I went out. On a date. In fact, I went out on two dates, with the same man.
It was ok.
I actually messaged him first, because I thought he was cute, and I thought he seemed cool. We played scrabble on our iphones and chatted back and forth for about a week before going out. He seemed really witty, and interesting.
The first date was a bit awkward.
First off, he did not look anything like his pictures. Like, at all. In fact, I went back to his profile after the date and looked at the pictures again, thinking I might had remembered them wrong. He had gained quite a bit of weight since the pictures were taken. Here's the thing, I don't really mind chubby guys. Heck, I am kind of chubby right now because of all of the breakup weight that I have gained. But the photos on my profile reflect that. I have pictures that were taken in the past few months. That show my body as it currently is.
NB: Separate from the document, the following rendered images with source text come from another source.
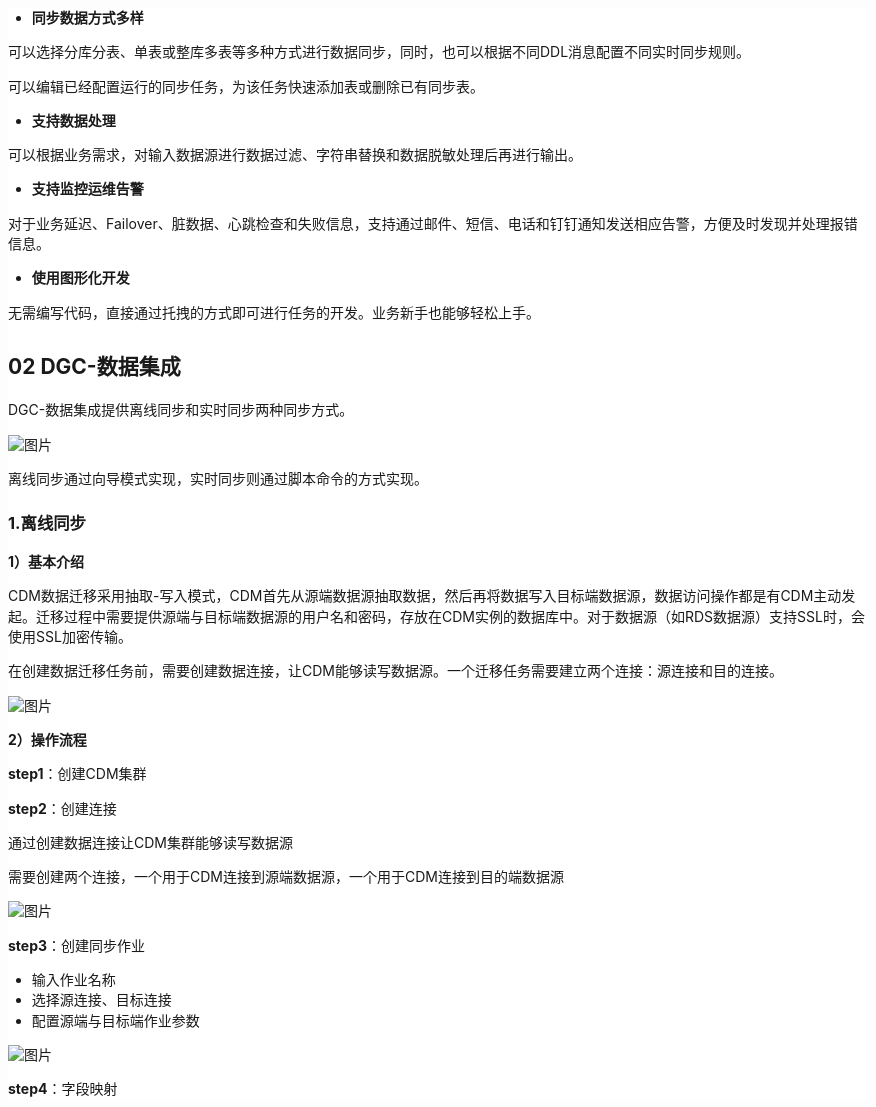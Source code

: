 - **同步数据方式多样**

​    可以选择分库分表、单表或整库多表等多种方式进行数据同步，同时，也可以根据不同DDL消息配置不同实时同步规则。

​    可以编辑已经配置运行的同步任务，为该任务快速添加表或删除已有同步表。

- **支持数据处理**

​    可以根据业务需求，对输入数据源进行数据过滤、字符串替换和数据脱敏处理后再进行输出。

- **支持监控运维告警**

​    对于业务延迟、Failover、脏数据、心跳检查和失败信息，支持通过邮件、短信、电话和钉钉通知发送相应告警，方便及时发现并处理报错信息。

- **使用图形化开发**

​    无需编写代码，直接通过托拽的方式即可进行任务的开发。业务新手也能够轻松上手。

## 02 **DGC-数据集成**

DGC-数据集成提供离线同步和实时同步两种同步方式。

![图片](https://mmbiz.qpic.cn/mmbiz_png/bKFaqopS8JKibne1Kty6XXpYVKlgUiaC4TDXeEqmoXPEwEBQtMwI06HlqUHaBibeFFNWicUMMkBNGdczibWcQMdJ7cg/640?wx_fmt=png&wxfrom=5&wx_lazy=1&wx_co=1)

离线同步通过向导模式实现，实时同步则通过脚本命令的方式实现。

### **1.离线同步**

**1）基本介绍**

CDM数据迁移采用抽取-写入模式，CDM首先从源端数据源抽取数据，然后再将数据写入目标端数据源，数据访问操作都是有CDM主动发起。迁移过程中需要提供源端与目标端数据源的用户名和密码，存放在CDM实例的数据库中。对于数据源（如RDS数据源）支持SSL时，会使用SSL加密传输。

在创建数据迁移任务前，需要创建数据连接，让CDM能够读写数据源。一个迁移任务需要建立两个连接：源连接和目的连接。

![图片](https://mmbiz.qpic.cn/mmbiz_png/bKFaqopS8JKibne1Kty6XXpYVKlgUiaC4Tlnwv8AT8ia2fxbL4xVicvNib3AluWN9lSY4y0eOh6ThaEAdfYribMakQfw/640?wx_fmt=png&wxfrom=5&wx_lazy=1&wx_co=1)

**2）操作流程**

**step1**：创建CDM集群

**step2**：创建连接

通过创建数据连接让CDM集群能够读写数据源

需要创建两个连接，一个用于CDM连接到源端数据源，一个用于CDM连接到目的端数据源

![图片](https://mmbiz.qpic.cn/mmbiz_png/bKFaqopS8JKibne1Kty6XXpYVKlgUiaC4TLVGK4RgndSZ3heF9ibUOxKhiavDvaIFOqSP8j9u6yOObfibgysAenFZ6Q/640?wx_fmt=png&wxfrom=5&wx_lazy=1&wx_co=1)

**step3**：创建同步作业

- 输入作业名称
- 选择源连接、目标连接
- 配置源端与目标端作业参数

![图片](https://mmbiz.qpic.cn/mmbiz_png/bKFaqopS8JKibne1Kty6XXpYVKlgUiaC4TelDYo9tNsV1dqHwdSG6a6SfA9gQJmh0UcFJojMCyXc9USRp5UNItMQ/640?wx_fmt=png&wxfrom=5&wx_lazy=1&wx_co=1)

**step4**：字段映射
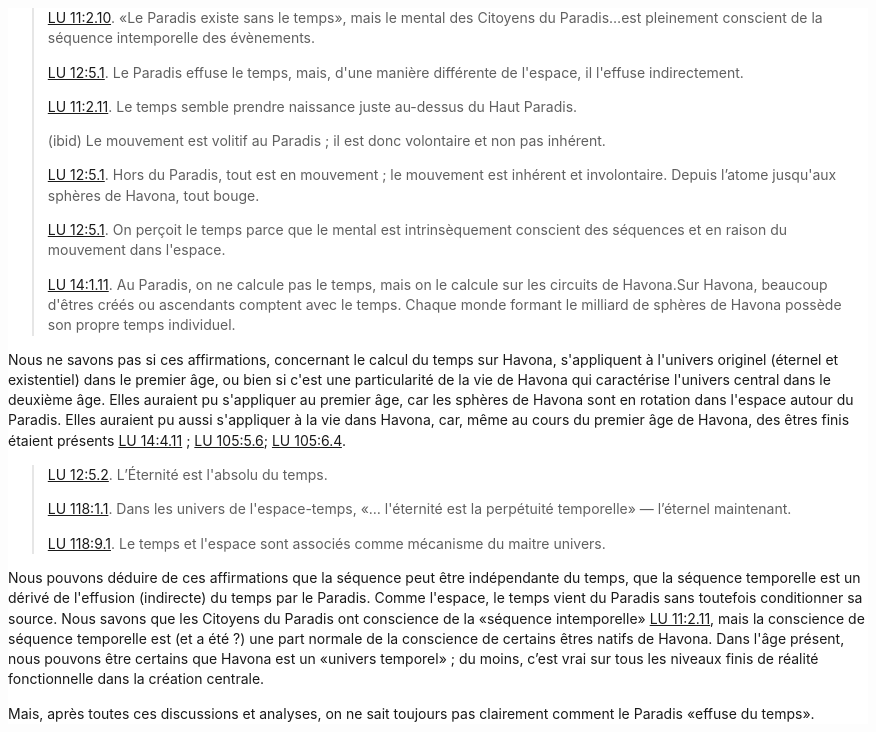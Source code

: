> <a id="s86_2"></a>[LU 11:2.10](/fr/The_Urantia_Book/11#p2_10). «Le Paradis existe sans le temps», mais le mental des Citoyens du Paradis…est pleinement conscient de la séquence intemporelle des évènements.
> 
> <a id="s88_2"></a>[LU 12:5.1](/fr/The_Urantia_Book/12#p5_1). Le Paradis effuse le temps, mais, d'une manière différente de l'espace, il l'effuse indirectement.
> 
> <a id="s90_2"></a>[LU 11:2.11](/fr/The_Urantia_Book/11#p2_11). Le temps semble prendre naissance juste au-dessus du Haut Paradis.
> 
> (ibid) Le mouvement est volitif au Paradis ; il est donc volontaire et non pas inhérent.
> 
> <a id="s94_2"></a>[LU 12:5.1](/fr/The_Urantia_Book/12#p5_1). Hors du Paradis, tout est en mouvement ; le mouvement est inhérent et involontaire. Depuis l’atome jusqu'aux sphères de Havona, tout bouge.
> 
> <a id="s96_2"></a>[LU 12:5.1](/fr/The_Urantia_Book/12#p5_1). On perçoit le temps parce que le mental est intrinsèquement conscient des séquences et en raison du mouvement dans l'espace.
> 
> <a id="s98_2"></a>[LU 14:1.11](/fr/The_Urantia_Book/14#p1_11). Au Paradis, on ne calcule pas le temps, mais on le calcule sur les circuits de Havona.Sur Havona, beaucoup d'êtres créés ou ascendants comptent avec le temps. Chaque monde formant le milliard de sphères de Havona possède son propre temps individuel.

Nous ne savons pas si ces affirmations, concernant le calcul du temps sur Havona, s'appliquent à l'univers originel (éternel et existentiel) dans le premier âge, ou bien si c'est une particularité de la vie de Havona qui caractérise l'univers central dans le deuxième âge. Elles auraient pu s'appliquer au premier âge, car les sphères de Havona sont en rotation dans l'espace autour du Paradis. Elles auraient pu aussi s'appliquer à la vie dans Havona, car, même au cours du premier âge de Havona, des êtres finis étaient présents <a id="s100_531"></a>[LU 14:4.11](/fr/The_Urantia_Book/14#p4_11) ; <a id="s100_577"></a>[LU 105:5.6](/fr/The_Urantia_Book/105#p5_6); <a id="s100_622"></a>[LU 105:6.4](/fr/The_Urantia_Book/105#p6_4).

> <a id="s102_2"></a>[LU 12:5.2](/fr/The_Urantia_Book/12#p5_2). L’Éternité est l'absolu du temps.
> 
> <a id="s104_2"></a>[LU 118:1.1](/fr/The_Urantia_Book/118#p1_1). Dans les univers de l'espace-temps, «… l'éternité est la perpétuité temporelle» — l’éternel maintenant.
> 
> <a id="s106_2"></a>[LU 118:9.1](/fr/The_Urantia_Book/118#p9_1). Le temps et l'espace sont associés comme mécanisme du maitre univers.

Nous pouvons déduire de ces affirmations que la séquence peut être indépendante du temps, que la séquence temporelle est un dérivé de l'effusion (indirecte) du temps par le Paradis. Comme l'espace, le temps vient du Paradis sans toutefois conditionner sa source. Nous savons que les Citoyens du Paradis ont conscience de la «séquence intemporelle» <a id="s108_348"></a>[LU 11:2.11](/fr/The_Urantia_Book/11#p2_11), mais la conscience de séquence temporelle est (et a été ?) une part normale de la conscience de certains êtres natifs de Havona. Dans l'âge présent, nous pouvons être certains que Havona est un «univers temporel» ; du moins, c’est vrai sur tous les niveaux finis de réalité fonctionnelle dans la création centrale.

Mais, après toutes ces discussions et analyses, on ne sait toujours pas clairement comment le Paradis «effuse du temps».
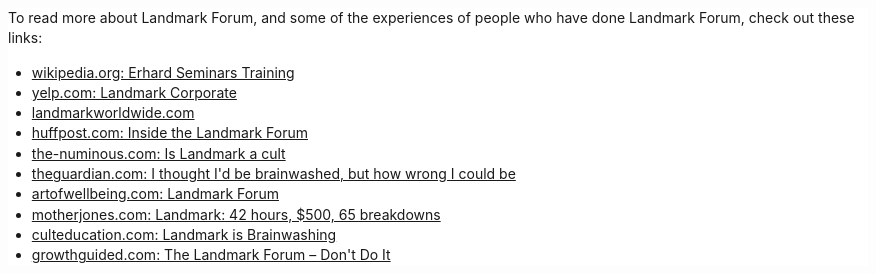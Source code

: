 
To read more about Landmark Forum, and some of the experiences of people who have done Landmark Forum, check out these links:

* [wikipedia.org: Erhard Seminars Training](https://en.wikipedia.org/wiki/Erhard_Seminars_Training)
* [yelp.com: Landmark Corporate](https://www.yelp.com/biz/landmark-corporate-san-francisco)
* [landmarkworldwide.com](https://www.landmarkworldwide.com/)
* [huffpost.com: Inside the Landmark Forum](https://www.huffpost.com/entry/inside-the-landmark-forum_b_90028)
* [the-numinous.com: Is Landmark a cult](https://www.the-numinous.com/2015/04/05/is-landmark-a-cult/)
* [theguardian.com: I thought I'd be brainwashed, but how wrong I could be](https://www.theguardian.com/uk/2003/dec/14/ameliahill.theobserver)
* [artofwellbeing.com: Landmark Forum](http://www.artofwellbeing.com/2017/06/21/landmark-forum/)
* [motherjones.com: Landmark: 42 hours, $500, 65 breakdowns](https://www.motherjones.com/politics/2009/08/landmark-42-hours-500-65-breakdowns/)
* [culteducation.com: Landmark is Brainwashing](https://culteducation.com/group/1020-landmark-education/12439-landmarkis-brainwashing.html)
* [growthguided.com: The Landmark Forum – Don't Do It](https://www.growthguided.com/the-landmark-forum-dont-do-it-top-five-fails-of-landmark-forum/)
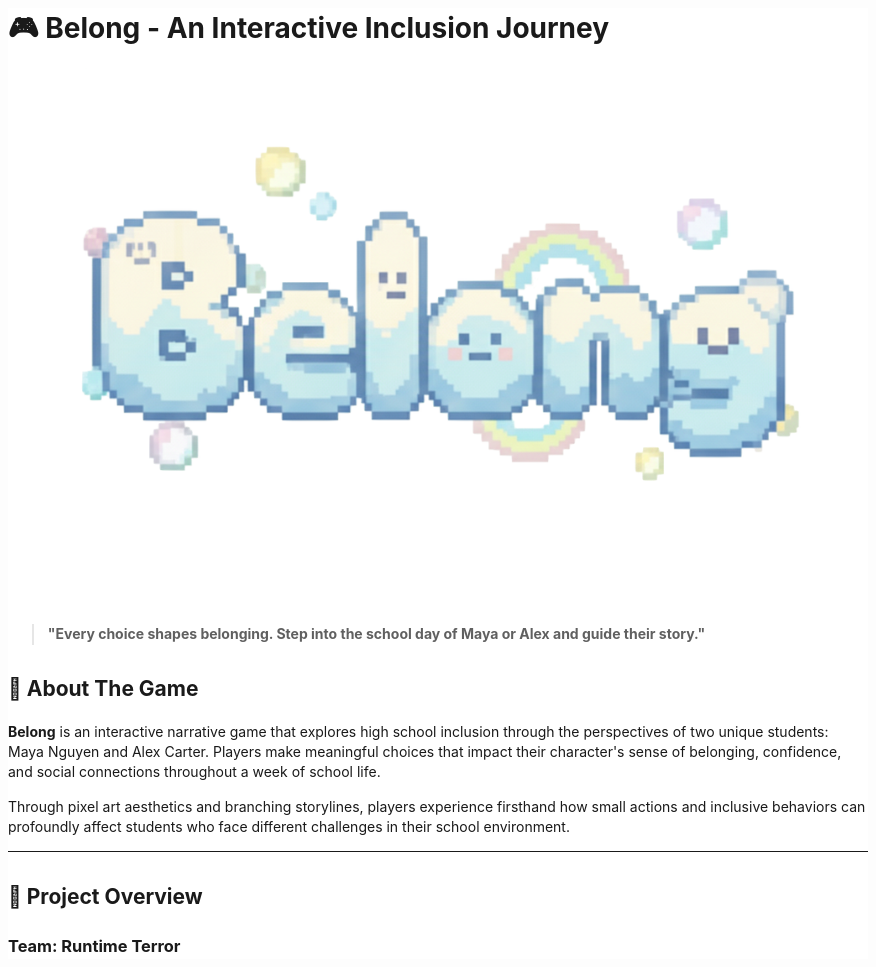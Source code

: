 # 🎮 Belong - An Interactive Inclusion Journey

![Belong Logo](game_app/assets/images/ui/belong_logo.png)

> **"Every choice shapes belonging. Step into the school day of Maya or Alex and guide their story."**

## 📖 About The Game

**Belong** is an interactive narrative game that explores high school inclusion through the perspectives of two unique students: Maya Nguyen and Alex Carter. Players make meaningful choices that impact their character's sense of belonging, confidence, and social connections throughout a week of school life.

Through pixel art aesthetics and branching storylines, players experience firsthand how small actions and inclusive behaviors can profoundly affect students who face different challenges in their school environment.

---

## 🎯 Project Overview

### Team: Runtime Terror
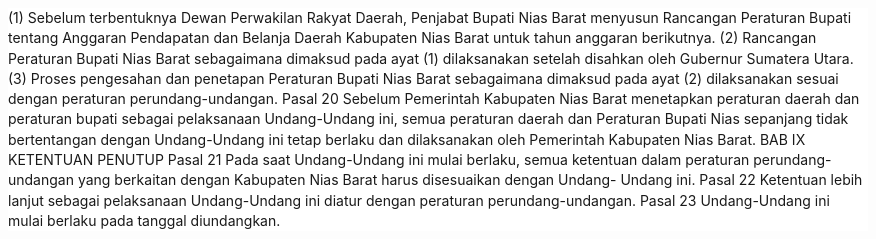 (1) Sebelum terbentuknya Dewan Perwakilan Rakyat Daerah, Penjabat Bupati Nias Barat menyusun Rancangan Peraturan Bupati tentang Anggaran Pendapatan dan Belanja Daerah Kabupaten Nias Barat untuk tahun anggaran berikutnya.
(2) Rancangan Peraturan Bupati Nias Barat sebagaimana dimaksud pada ayat (1) dilaksanakan setelah disahkan oleh Gubernur Sumatera Utara.
(3) Proses pengesahan dan penetapan Peraturan Bupati Nias Barat sebagaimana dimaksud pada ayat (2) dilaksanakan sesuai dengan peraturan perundang-undangan.
Pasal 20
Sebelum Pemerintah Kabupaten Nias Barat menetapkan peraturan daerah dan peraturan bupati sebagai pelaksanaan Undang-Undang ini, semua peraturan daerah dan Peraturan Bupati Nias sepanjang tidak bertentangan dengan Undang-Undang ini tetap berlaku dan dilaksanakan oleh Pemerintah Kabupaten Nias Barat.
BAB IX KETENTUAN PENUTUP
Pasal 21
Pada saat Undang-Undang ini mulai berlaku, semua ketentuan dalam peraturan perundang-undangan yang berkaitan dengan Kabupaten Nias Barat harus disesuaikan dengan Undang- Undang ini.
Pasal 22
Ketentuan lebih lanjut sebagai pelaksanaan Undang-Undang ini diatur dengan peraturan perundang-undangan.
Pasal 23
Undang-Undang ini mulai berlaku pada tanggal diundangkan.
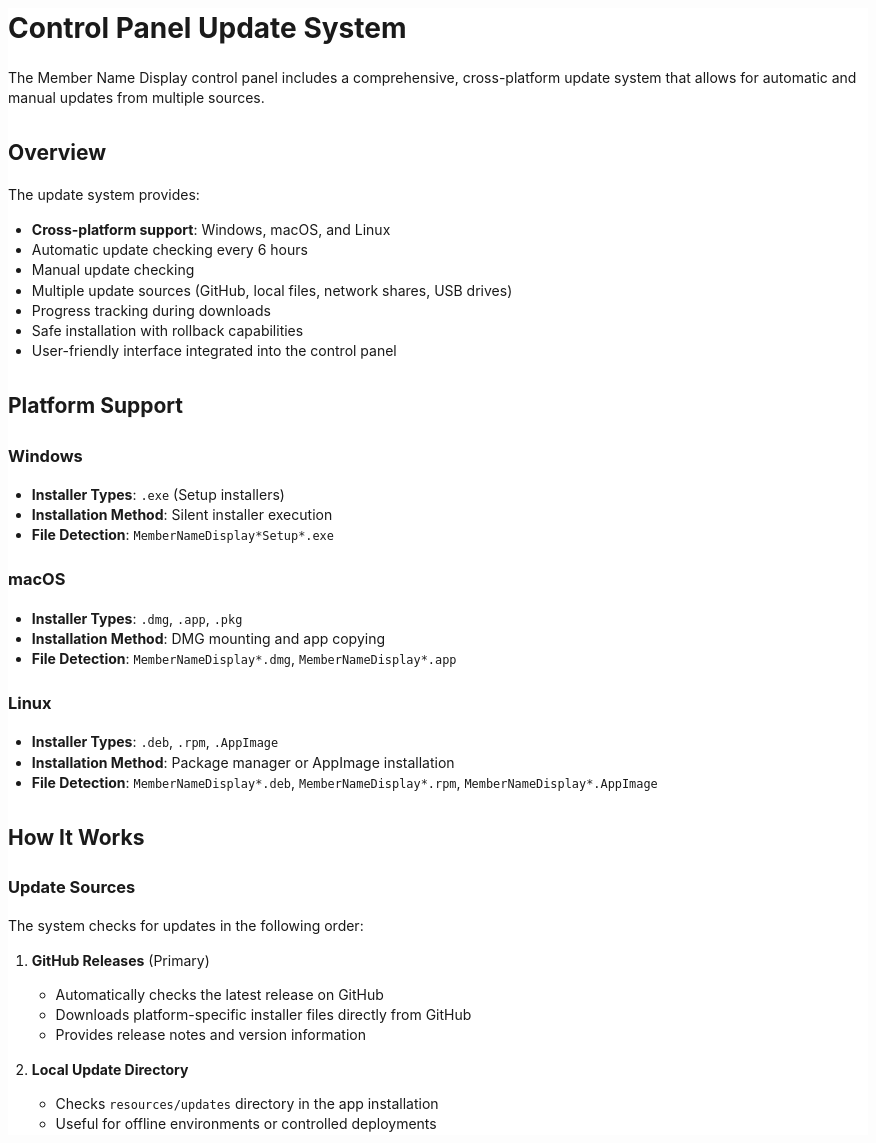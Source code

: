 # Control Panel Update System

The Member Name Display control panel includes a comprehensive, cross-platform update system that allows for automatic and manual updates from multiple sources.

## Overview

The update system provides:
- **Cross-platform support**: Windows, macOS, and Linux
- Automatic update checking every 6 hours
- Manual update checking
- Multiple update sources (GitHub, local files, network shares, USB drives)
- Progress tracking during downloads
- Safe installation with rollback capabilities
- User-friendly interface integrated into the control panel

## Platform Support

### Windows
- **Installer Types**: `.exe` (Setup installers)
- **Installation Method**: Silent installer execution
- **File Detection**: `MemberNameDisplay*Setup*.exe`

### macOS
- **Installer Types**: `.dmg`, `.app`, `.pkg`
- **Installation Method**: DMG mounting and app copying
- **File Detection**: `MemberNameDisplay*.dmg`, `MemberNameDisplay*.app`

### Linux
- **Installer Types**: `.deb`, `.rpm`, `.AppImage`
- **Installation Method**: Package manager or AppImage installation
- **File Detection**: `MemberNameDisplay*.deb`, `MemberNameDisplay*.rpm`, `MemberNameDisplay*.AppImage`

## How It Works

### Update Sources

The system checks for updates in the following order:

1. **GitHub Releases** (Primary)
   - Automatically checks the latest release on GitHub
   - Downloads platform-specific installer files directly from GitHub
   - Provides release notes and version information

2. **Local Update Directory**
   - Checks `resources/updates` directory in the app installation
   - Useful for offline environments or controlled deployments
Back to the date. It was awkward. I felt like I wanted him to take charge more. To ask me more questions. I felt like I was kind of leading the conversation the whole time. And when we went to pick a movie, he asked me about 4 times which movie I wanted to see, even after I narrowed it down to two and said he could choose. It was like he was too accommodating to me. Does that make sense?
Anyway, at the end of the date, I did give him a quick kiss, and we said that we would do it again.
I wasn't sure if I liked him or not but I thought I
On the second date, he spent most of the time staring at my chest, instead of my face. In fact, he was staring so intently at my chest, that I went to the bathroom to check to see if I had somehow spilled some of my food down my shirt. Also, he didn't wear his seatbelt in the car which was a total turnoff for me.
So, I decided that I didn't want to see him again.
But you know what? It was good. I hadn't been on a date in over four years. And I had never tried the online thing. And I felt kind of good. I was confident going into the date, and I felt like I might be ready to see someone casually.
Now that I am moving, I have removed my profile. But once I get settled into the new city, you never know, I might try again.
How did your first first date back in the dating scene go?